Post‑call and protection
- What happens to next‑day clinic/procedures after heavy nights?
- Written policy or “we just see how you feel”?
Internal distribution
- How are bad weekends and holidays rotated?
- Is there an internal call stipend pool? How is it divided?
- Are there seniority or partnership rules that change call expectations?

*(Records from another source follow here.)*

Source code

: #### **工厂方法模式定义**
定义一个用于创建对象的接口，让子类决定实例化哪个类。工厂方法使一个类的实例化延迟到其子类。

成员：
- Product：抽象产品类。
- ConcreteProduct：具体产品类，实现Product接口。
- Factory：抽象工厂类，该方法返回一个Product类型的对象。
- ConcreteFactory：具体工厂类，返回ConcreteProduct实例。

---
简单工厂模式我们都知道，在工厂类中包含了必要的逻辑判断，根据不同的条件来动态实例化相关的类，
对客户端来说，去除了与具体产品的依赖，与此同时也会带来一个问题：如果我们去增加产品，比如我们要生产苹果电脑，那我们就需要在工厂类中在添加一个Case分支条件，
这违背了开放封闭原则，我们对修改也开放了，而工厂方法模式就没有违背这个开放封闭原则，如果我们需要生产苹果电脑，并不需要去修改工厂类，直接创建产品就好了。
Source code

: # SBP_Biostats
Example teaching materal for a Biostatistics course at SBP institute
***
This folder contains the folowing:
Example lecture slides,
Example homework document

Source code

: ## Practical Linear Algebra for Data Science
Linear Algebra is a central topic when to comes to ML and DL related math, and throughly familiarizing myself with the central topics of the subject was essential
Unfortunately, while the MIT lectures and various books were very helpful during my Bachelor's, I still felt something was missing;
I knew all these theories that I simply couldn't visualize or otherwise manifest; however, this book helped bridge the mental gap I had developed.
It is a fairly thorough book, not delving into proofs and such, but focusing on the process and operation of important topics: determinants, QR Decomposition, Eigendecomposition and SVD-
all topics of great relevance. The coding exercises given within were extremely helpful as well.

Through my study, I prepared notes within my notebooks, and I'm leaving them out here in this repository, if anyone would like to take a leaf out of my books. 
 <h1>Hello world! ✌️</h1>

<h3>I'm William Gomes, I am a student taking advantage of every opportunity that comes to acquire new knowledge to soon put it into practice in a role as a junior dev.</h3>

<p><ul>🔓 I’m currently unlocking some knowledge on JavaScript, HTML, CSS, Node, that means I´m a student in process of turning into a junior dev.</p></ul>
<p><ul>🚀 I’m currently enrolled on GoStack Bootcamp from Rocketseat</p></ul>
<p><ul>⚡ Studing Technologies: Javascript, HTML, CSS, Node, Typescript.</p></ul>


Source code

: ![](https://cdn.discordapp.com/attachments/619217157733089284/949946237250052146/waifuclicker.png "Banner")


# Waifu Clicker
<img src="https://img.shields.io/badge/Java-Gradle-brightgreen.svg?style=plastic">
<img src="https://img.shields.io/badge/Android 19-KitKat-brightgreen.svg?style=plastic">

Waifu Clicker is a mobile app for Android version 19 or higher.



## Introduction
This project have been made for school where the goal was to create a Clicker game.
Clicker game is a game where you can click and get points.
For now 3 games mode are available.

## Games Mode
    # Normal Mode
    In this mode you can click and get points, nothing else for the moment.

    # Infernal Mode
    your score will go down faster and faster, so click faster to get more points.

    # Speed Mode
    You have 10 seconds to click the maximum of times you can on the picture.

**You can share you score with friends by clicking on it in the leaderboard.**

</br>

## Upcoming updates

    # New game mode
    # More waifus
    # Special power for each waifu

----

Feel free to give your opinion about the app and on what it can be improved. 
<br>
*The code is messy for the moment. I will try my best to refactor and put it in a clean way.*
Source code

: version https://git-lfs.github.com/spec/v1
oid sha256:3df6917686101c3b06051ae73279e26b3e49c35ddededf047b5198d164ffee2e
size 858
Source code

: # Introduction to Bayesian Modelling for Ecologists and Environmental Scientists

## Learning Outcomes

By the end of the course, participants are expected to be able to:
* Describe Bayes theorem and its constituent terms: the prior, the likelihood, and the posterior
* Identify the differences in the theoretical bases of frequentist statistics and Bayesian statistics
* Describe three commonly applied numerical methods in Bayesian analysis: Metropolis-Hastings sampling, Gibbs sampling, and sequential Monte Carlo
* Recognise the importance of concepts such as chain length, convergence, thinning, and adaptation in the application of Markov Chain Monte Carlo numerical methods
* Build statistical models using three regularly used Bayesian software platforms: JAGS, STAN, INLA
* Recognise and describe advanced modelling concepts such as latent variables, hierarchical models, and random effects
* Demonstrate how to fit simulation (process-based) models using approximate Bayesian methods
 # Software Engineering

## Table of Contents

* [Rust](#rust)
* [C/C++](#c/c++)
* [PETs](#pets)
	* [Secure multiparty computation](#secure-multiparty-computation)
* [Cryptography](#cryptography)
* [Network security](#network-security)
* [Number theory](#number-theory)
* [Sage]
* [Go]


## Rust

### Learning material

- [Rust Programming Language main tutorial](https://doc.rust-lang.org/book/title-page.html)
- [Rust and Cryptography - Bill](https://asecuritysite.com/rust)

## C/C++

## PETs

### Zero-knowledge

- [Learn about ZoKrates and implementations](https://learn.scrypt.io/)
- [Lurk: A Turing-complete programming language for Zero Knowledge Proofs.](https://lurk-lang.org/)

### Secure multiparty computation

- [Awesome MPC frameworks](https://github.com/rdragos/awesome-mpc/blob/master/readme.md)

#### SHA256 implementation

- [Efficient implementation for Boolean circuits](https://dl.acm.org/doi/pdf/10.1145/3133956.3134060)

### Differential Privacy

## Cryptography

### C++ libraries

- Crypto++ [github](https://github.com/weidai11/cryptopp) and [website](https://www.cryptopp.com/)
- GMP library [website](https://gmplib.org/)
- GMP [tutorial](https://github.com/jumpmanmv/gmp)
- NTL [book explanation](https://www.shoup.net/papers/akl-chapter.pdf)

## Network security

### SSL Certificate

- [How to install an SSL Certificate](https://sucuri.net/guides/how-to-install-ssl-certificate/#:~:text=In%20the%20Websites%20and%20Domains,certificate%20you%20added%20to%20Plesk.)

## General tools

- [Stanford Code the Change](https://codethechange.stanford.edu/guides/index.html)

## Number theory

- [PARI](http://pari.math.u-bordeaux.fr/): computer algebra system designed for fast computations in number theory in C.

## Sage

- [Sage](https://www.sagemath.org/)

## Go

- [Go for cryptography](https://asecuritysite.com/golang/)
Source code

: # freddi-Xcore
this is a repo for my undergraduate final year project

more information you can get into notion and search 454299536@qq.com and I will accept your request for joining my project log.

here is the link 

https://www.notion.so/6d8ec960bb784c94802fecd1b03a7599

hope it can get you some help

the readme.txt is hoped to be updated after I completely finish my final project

If they cannot answer with clear, specific numbers and policies, that job is not ready for a new attending who values their time.
Key Takeaways
Call is not a side detail; it is a core component of both your income and your quality of life. Treat it like that when you evaluate offers.
In‑house, home, and “daytime coverage” call each feel very different in real life, and the label matters far less than the actual volume, response requirements, and compensation tied to each.
If you are not explicitly paid for call, you are implicitly underpaid. Price your nights and weekends with the same rigor you give your RVUs and base salary, and your future self will thank you.